From earliest times, and in most cultures, the egg signified rebirth and resurrection.
The Egyptians buried eggs in their tombs. The Greeks placed eggs atop graves.
Given as gifts by the ancient Greeks, Persians, and Chinese at their spring festivals,
the egg also appears in pagan mythology, where we read of the Sun-Bird being hatched
from the "World Egg". The ancient Saxons celebrated the return of spring with a festival
commemorating their goddess of offspring and of springtime

"Eastre" — through her earthly symbol, the rabbit.

Eggs were wrapped with gilt or gold leaf, while peasants often dyed their eggs. The
tinting was achieved by boiling the eggs with certain flowers, leaves, log wood chips, or
the cochineal insect. Spinach leaves or anemone petals were considered best for green; the
bristly gorse blossom for yellow; and log wood for rich purple and the cochineal for scarlet.

In parts of Germany during the early 1880s, Easter eggs substituted for birth certificates.
An egg was dyed a solid color, then a design, which included the recipient’s name
and birth date, was etched into the shell with a needle or sharp tool. Such Easter
eggs were honored in law courts as evidence of identity and age.

Decorating and coloring eggs for Easter was the custom in England during the middle
ages. The household accounts of Edward I, for the year 1290, recorded an expenditure of
eighteen pence for four hundred and fifty eggs to be gold-leafed and colored for Easter gifts.
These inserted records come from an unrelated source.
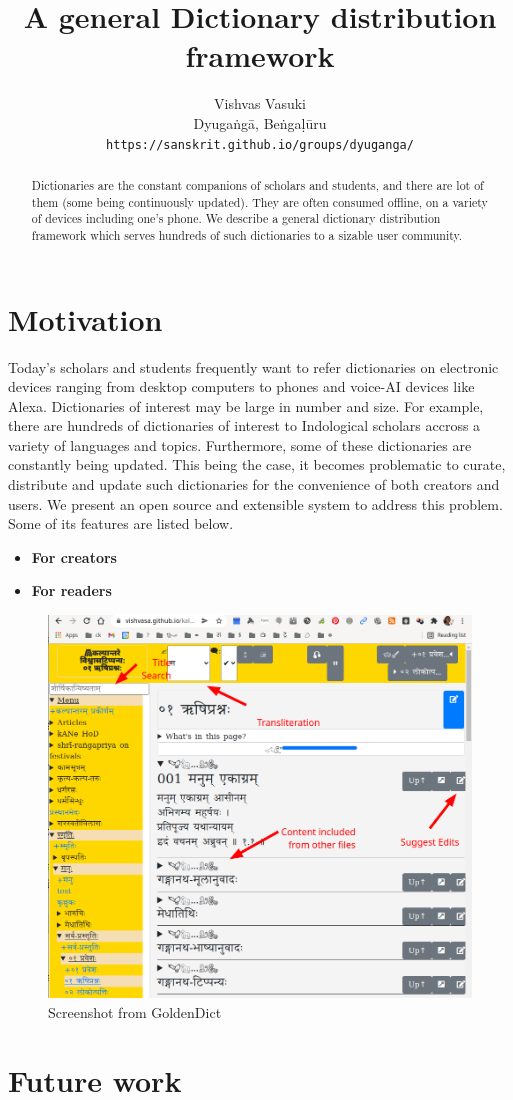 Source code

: \documentclass[11pt]{article}
\title{A general Dictionary distribution framework}
\author{
  Vishvas Vasuki \\
  Dyugaṅgā, Beṅgaḷūru \\
  {\tt https://sanskrit.github.io/groups/dyuganga/}
\\}
\date{}
\begin{document}
\maketitle
\begin{abstract}
Dictionaries are the constant companions of scholars and students, and there are lot of them (some being continuously updated). They are often consumed offline, on a variety of devices including one's phone. We describe a general dictionary distribution framework which serves hundreds of such dictionaries to a sizable user community.
\end{abstract}

\section{Motivation}
Today's scholars and students frequently want to refer dictionaries on electronic devices ranging from desktop computers to phones and voice-AI devices like Alexa. Dictionaries of interest may be large in number and size. For example, there are hundreds of dictionaries of interest to Indological scholars accross a variety of languages and topics. Furthermore, some of these dictionaries are constantly being updated. This being the case, it becomes problematic to curate, distribute and update such dictionaries for the convenience of both creators and users. We present an open source and extensible system to address this problem. Some of its features are listed below.

\begin{itemize}
\tightlist
\item \textbf{For creators}
\item \textbf{For readers}
\end{itemize}



\begin{figure}[h]
\caption{Screenshot from GoldenDict}
\centering
\includegraphics[width=1.0\textwidth]{images/kalpAntaram-screenshot}
\end{figure}


\section{Future work}



\end{document}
Easter’s most valuable eggs were hand crafted in the 1880s. Made by the great
goldsmith Peter Carl Fabergé , they were commissioned by Czar Alexander III of
Russia as gifts for his wife, Czarina Maria Feodorovna. The first Fabergé egg, presented
in 1886, measured two and a half inches long and had a deceptively simple exterior.
Inside the white enamel shell, though, was a golden yolk, which when opened
revealed a gold hen with ruby eyes. The hen itself could be opened, by lifting
the beak, to expose a tiny diamond replica of the imperial crown.
See: Fabergé Eggs
and: History of the Fabergé Family

From ... "The Great Idea Finder"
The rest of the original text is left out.